Hola, Jupiter
When I woke up this morning just after six o’clock, Rose was getting out of bed. Rose, who won’t get within a yard of anyone on purpose. But we ended up being bunk mates anyway. A few minutes later, I noticed some blob sitting on the blanket next to me. As I explained to Carrie-Bri…
“Rose left her headphones case on the bed between us last night. I’m not sure if she meant for that to be a barrier or… We brushed elbows a couple of times in the night though.”
“Scandalous.”
It was another hard nine hours to Jupiter, Florida. And by “hard”, I just mean almost total solid driving. No real sight-seeing along the way, except for some of the girls to have their face photographed in the man-sized pecan at a roadside fuel station, the same one from last year.
Green, bright, bright green. Wild oranges. Black cattle. Palm trees. We must be in Florida. Except for the cows; that always throws me.
When we pulled into our little nook-and-cranny sixty-some-odd-year-old motel, Rose found a little brown lizard roaming the roses and hibiscus. She joined me in splitting a room with Linnea-Irish and her buddy while Carrie set up shop with Mom and Grandma a few doors down. Carrie got her own bed because, according to her own words, she “sleeps like a sea star”.

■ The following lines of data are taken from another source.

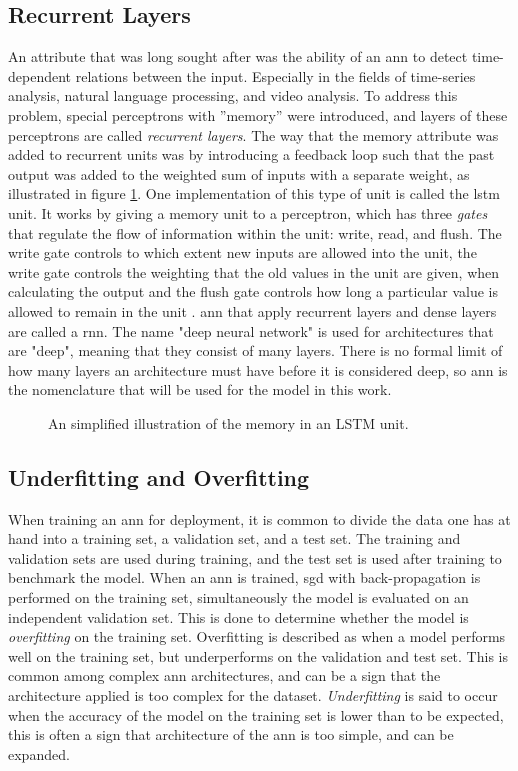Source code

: \subsection{Recurrent Layers}
An attribute that was long sought after was the ability of an \acrshort{ann} to detect time-dependent relations between the input. Especially in the fields of time-series analysis, natural language processing, and video analysis. To address this problem, special perceptrons with ''memory'' were introduced, and layers of these perceptrons are called \textit{recurrent layers}. The way that the memory attribute was added to recurrent units was by introducing a feedback loop such that the past output was added to the weighted sum of inputs with a separate weight, as illustrated in figure \ref{fig:lstm}. One implementation of this type of unit is called the \acrfull{lstm} unit. It works by giving a memory unit to a perceptron, which has three \textit{gates} that regulate the flow of information within the unit: write, read, and flush. The write gate controls to which extent new inputs are allowed into the unit, the write gate controls the weighting that the old values in the unit are given, when calculating the output and the flush gate controls how long a particular value is allowed to remain in the unit \cite{lstm_wikipedia}. \acrshort{ann} that apply recurrent layers and dense layers are called a \acrfull{rnn}. The name "deep neural network" is used for architectures that are "deep", meaning that they consist of many layers. There is no formal limit of how many layers an architecture must have before it is considered deep, so \acrfull{ann} is the nomenclature that will be used for the model in this work. 

\begin{figure}[H]
    \centering
    
    \caption{An simplified illustration of the memory in an LSTM unit.}
    \label{fig:lstm}
\end{figure}

\subsection{Underfitting and Overfitting}
When training an \acrshort{ann} for deployment, it is common to divide the data one has at hand into a training set, a validation set, and a test set. The training and validation sets are used during training, and the test set is used after training to benchmark the model. When an \acrshort{ann} is trained, \acrshort{sgd} with back-propagation is performed on the training set, simultaneously the model is evaluated on an independent validation set. This is done to determine whether the model is \textit{overfitting} on the training set. Overfitting is described as when a model performs well on the training set, but underperforms on the validation and test set. This is common among complex \acrshort{ann} architectures, and can be a sign that the architecture applied is too complex for the dataset. \textit{Underfitting} is said to occur when the accuracy of the model on the training set is lower than to be expected, this is often a sign that architecture of the \acrshort{ann} is too simple, and can be expanded.


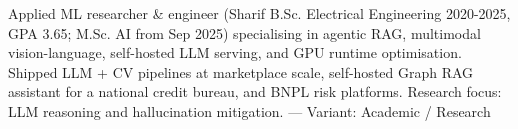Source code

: \small{Applied ML researcher \& engineer (Sharif B.Sc. Electrical Engineering 2020-2025, GPA 3.65; M.Sc. AI from Sep 2025) specialising in agentic RAG, multimodal vision-language, self-hosted LLM serving, and GPU runtime optimisation. Shipped LLM + CV pipelines at marketplace scale, self-hosted Graph RAG assistant for a national credit bureau, and BNPL risk platforms. Research focus: LLM reasoning and hallucination mitigation.
 — Variant: Academic / Research}
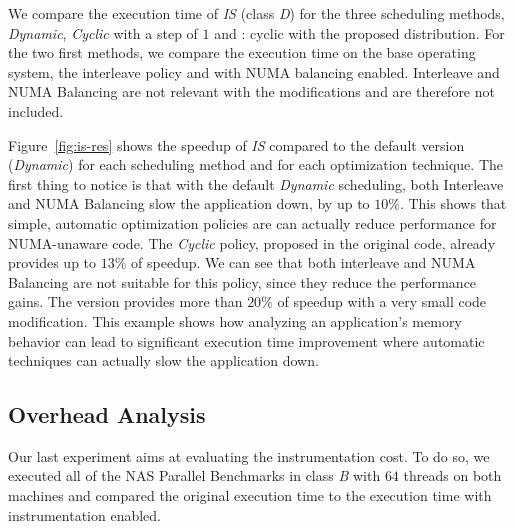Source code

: We compare the execution time of \emph{IS} (class \emph{D}) for the three scheduling
methods, \emph{Dynamic}, \emph{Cyclic} with a step of $1$ and \TABARNAC:
cyclic with the proposed distribution. For the two first methods, we compare the
execution time on the base operating system, the interleave policy and with NUMA balancing enabled. Interleave and NUMA Balancing are not relevant with the
\TABARNAC modifications and are therefore not included.


Figure~\ref{fig:is-res} shows the speedup of \emph{IS} compared to
the default version (\emph{Dynamic}) for each scheduling method and for each
optimization technique. The first thing to notice is that with the default
\emph{Dynamic} scheduling, both Interleave and NUMA Balancing slow
the application down, by up to $10\%$. This shows that simple, automatic optimization policies are can actually reduce performance
for NUMA-unaware code.
The \emph{Cyclic} policy, proposed in the original code, already provides up to $13\%$ of
speedup. We can see that both interleave and NUMA Balancing are not suitable
for this policy, since they reduce the performance gains.
The \TABARNAC version provides more than $20\%$ of speedup with a very small code
modification.
This example shows how analyzing an application's memory behavior can lead to
significant execution time improvement where automatic techniques can actually slow
the application down.

\subsection{Overhead Analysis}
\label{sec:expe-overhead}

Our last experiment aims at evaluating the instrumentation cost. To do so, we
executed all of the NAS Parallel Benchmarks in class \emph{B} with $64$
threads on both machines and compared the original execution time to the execution time with instrumentation enabled.



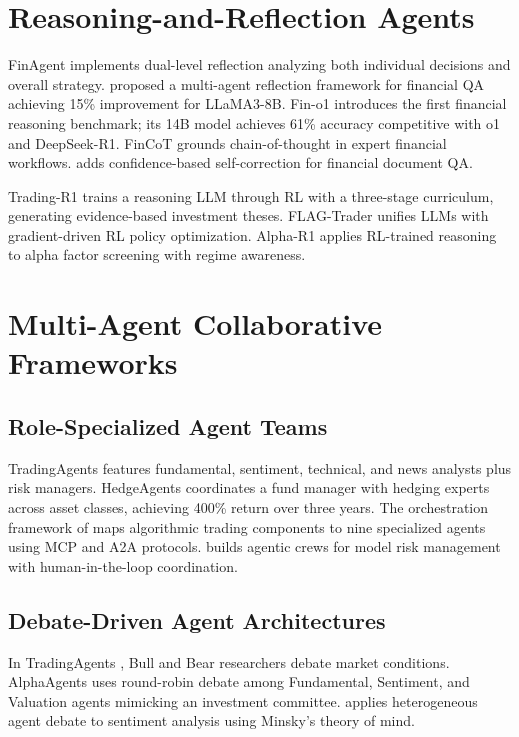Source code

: \documentclass[12pt]{report}
\begin{document}
\section{Reasoning-and-Reflection Agents}

FinAgent \citep{zhang2024finagent} implements dual-level reflection analyzing both individual decisions and overall strategy. \citet{fatemi2024reflection} proposed a multi-agent reflection framework for financial QA achieving 15\% improvement for LLaMA3-8B. Fin-o1 \citep{qian2025fino1} introduces the first financial reasoning benchmark; its 14B model achieves 61\% accuracy competitive with o1 and DeepSeek-R1. FinCoT \citep{fincot2025} grounds chain-of-thought in expert financial workflows. \citet{improvedllmagent2025} adds confidence-based self-correction for financial document QA.

Trading-R1 \citep{xiao2025tradingr1} trains a reasoning LLM through RL with a three-stage curriculum, generating evidence-based investment theses. FLAG-Trader \citep{xiong2025flagtrader} unifies LLMs with gradient-driven RL policy optimization. Alpha-R1 \citep{jiang2025alphar1} applies RL-trained reasoning to alpha factor screening with regime awareness.

\section{Multi-Agent Collaborative Frameworks}

\subsection{Role-Specialized Agent Teams}

TradingAgents \citep{xiao2024tradingagents} features fundamental, sentiment, technical, and news analysts plus risk managers. HedgeAgents \citep{li2025hedgeagents} coordinates a fund manager with hedging experts across asset classes, achieving 400\% return over three years. The orchestration framework of \citet{li2025orchestration} maps algorithmic trading components to nine specialized agents using MCP and A2A protocols. \citet{okpala2025agenticfinancial} builds agentic crews for model risk management with human-in-the-loop coordination.

\subsection{Debate-Driven Agent Architectures}

In TradingAgents \citep{xiao2024tradingagents}, Bull and Bear researchers debate market conditions. AlphaAgents \citep{zhao2025alphaagents} uses round-robin debate among Fundamental, Sentiment, and Valuation agents mimicking an investment committee. \citet{xing2025heterogeneous} applies heterogeneous agent debate to sentiment analysis using Minsky's theory of mind.
\end{document}
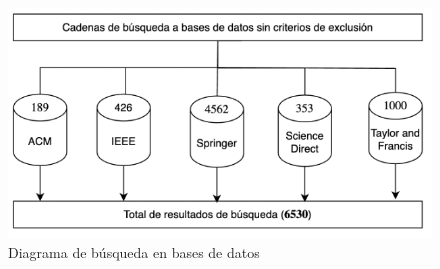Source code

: \begin{figure}[H]
    \centering
    \includegraphics[scale=0.9]{tablas-images/cp2/bases-sin-criterio.png}
    \caption{Diagrama de búsqueda en bases de datos}\label{fig:tabla-resumen-busqueda}
\end{figure}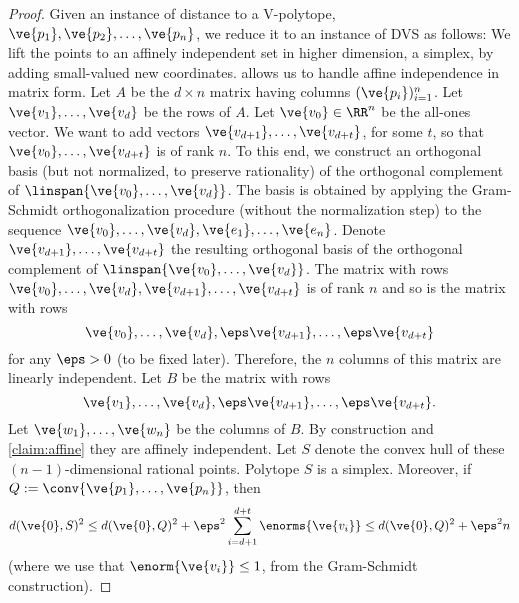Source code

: \begin{proof}
Given an instance of distance to a V-polytope, $\ve{p_1}, \ve{p_2}, \dotsc, \ve{p_{n}}$, we reduce it to an instance of DVS as follows:
We lift the points to an affinely independent set in higher dimension, a simplex, by adding small-valued new coordinates.
 allows us to handle affine independence in matrix form.
Let $A$ be the $d \times n$ matrix having columns $(\ve{p_i})_{i=1}^n$. Let $\ve{v_1}, \dotsc, \ve{v_d}$ be the rows of $A$. 
Let $\ve{v_0} \in \RR^n$ be the all-ones vector.
We want to add vectors $\ve{v_{d+1}}, \dotsc, \ve{v_{d+t}}$, for some $t$, so that $\ve{v_0}, \dotsc, \ve{v_{d+t}}$ is of rank $n$.
To this end, we construct an orthogonal basis (but not normalized, to preserve rationality) of the orthogonal complement of $\linspan{\ve{v_0}, \dotsc, \ve{v_d}}$. 
The basis is obtained by applying the Gram-Schmidt orthogonalization procedure (without the normalization step) to the sequence $\ve{v_0}, \dotsc, \ve{v_d}, \ve{e_1}, \dotsc, \ve{e_n}$. 
Denote $\ve{v_{d+1}}, \dotsc, \ve{v_{d+t}}$ the resulting orthogonal basis of the orthogonal complement of $\linspan{\ve{v_0}, \dotsc, \ve{v_d}}$. 
The matrix with rows $\ve{v_0}, \dotsc, \ve{v_d}, \ve{v_{d+1}}, \dotsc, \ve{v_{d+t}}$ is of rank $n$ and so is the matrix with rows
\[
\ve{v_0}, \dotsc, \ve{v_d}, \eps \ve{v_{d+1}}, \dotsc, \eps \ve{v_{d+t}}
\]
for any $\eps > 0$ (to be fixed later). Therefore, the $n$ columns of this matrix are linearly independent.
Let $B$ be the matrix with rows
\[
\ve{v_1}, \dotsc, \ve{v_d}, \eps \ve{v_{d+1}}, \dotsc, \eps \ve{v_{d+t}}.
\]
Let $\ve{w_1}, \dotsc, \ve{w_n}$ be the columns of $B$. 
By construction and \cref{claim:affine} they are affinely independent.
Let $S$ denote the convex hull of these $(n-1)$-dimensional rational points.
Polytope $S$ is a simplex.
Moreover, if $Q := \conv \{ \ve{p_1}, \dotsc, \ve{p_{n}}\}$, then
\[
d(\ve{0},S)^2 
\leq d(\ve{0},Q)^2 + \eps^2 \sum_{i=d+1}^{d+t} \enorms{\ve{v_{i}}} 
\leq d(\ve{0},Q)^2 + \eps^2 n
\]
(where we use that $\enorm{\ve{v_{i}}} \leq 1$, from the Gram-Schmidt construction).


\end{proof}
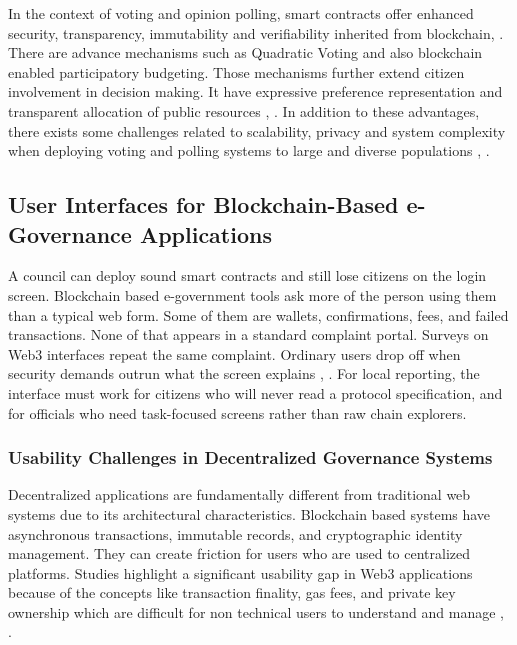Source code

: In the context of voting and opinion polling, smart contracts offer enhanced security, transparency, immutability and verifiability inherited from blockchain\cite{ResearchGate_2024_ScalableEVoting}, \cite{IEEE_2024_BPVot}. There are advance mechanisms such as Quadratic Voting and also blockchain enabled participatory budgeting. Those mechanisms further extend citizen involvement in decision making. It have expressive preference representation and transparent allocation of public resources \cite{ResearchGate_2021_QuadraticVoting}, \cite{UPSpace_2022_ParticipatoryBudgeting}. In addition to these advantages, there exists some challenges related to scalability, privacy and system complexity when deploying voting and polling systems to large and diverse populations \cite{ResearchGate_2024_ScalableEVoting}, \cite{JournalOfCybersecurity_2020_BlockchainVoting}.

\subsection{User Interfaces for Blockchain-Based e-Governance Applications}

A council can deploy sound smart contracts and still lose citizens on the login screen. Blockchain based e-government tools ask more of the person using them than a typical web form. Some of them are wallets, confirmations, fees, and failed transactions. None of that appears in a standard complaint portal. Surveys on Web3 interfaces repeat the same complaint. Ordinary users drop off when security demands outrun what the screen explains \cite{mdpi2025usercentric}, \cite{sonule2025uxweb3}. For local reporting, the interface must work for citizens who will never read a protocol specification, and for officials who need task-focused screens rather than raw chain explorers.

\subsubsection*{Usability Challenges in Decentralized Governance Systems}

Decentralized applications are fundamentally different from traditional web systems due to its architectural characteristics. Blockchain based systems have asynchronous transactions, immutable records, and cryptographic identity management. They can create friction for users who are used to centralized platforms. Studies highlight a significant usability gap in Web3 applications because of the concepts like transaction finality, gas fees, and private key ownership which are difficult for non technical users to understand and manage  \cite{mdpi2025usercentric}, \cite{sonule2025uxweb3}.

Before we drove out for sustenance to last us the next week, we had more towels and a light bulb added to our room while I caught up with my boys, hiking three miles in the sunshine, geocaching, and Chick-Fil-A-ing together.
So while I loaded up on Kashi strawberry granola bars, peanut butter, and plastic spoons for a week’s worth of breakfasts and lunches, Mom and the girls split all over the store for what they needed. I added a Simply Apple apple juice waiting in the produce section with Mom: more varieties of root vegetables/potatoes then I had ever seen before, avocados almost too fat for me to hold with one hand, giant aloe vera leaves. A lot of Spanish spoken up and down the aisles; good for my language training. Before we left, Rose added one more thing to her list – a house plant “for the week” – giant shamrock.
We walked to Howley’s for dinner on the patio: grilled cheese, macaroni and cheese, omelet, rueben, fruit salad. They had us covered, even if the wait-time was still twice as long as back home. Even the fuel pumps half-speed down here. I’m not even kidding.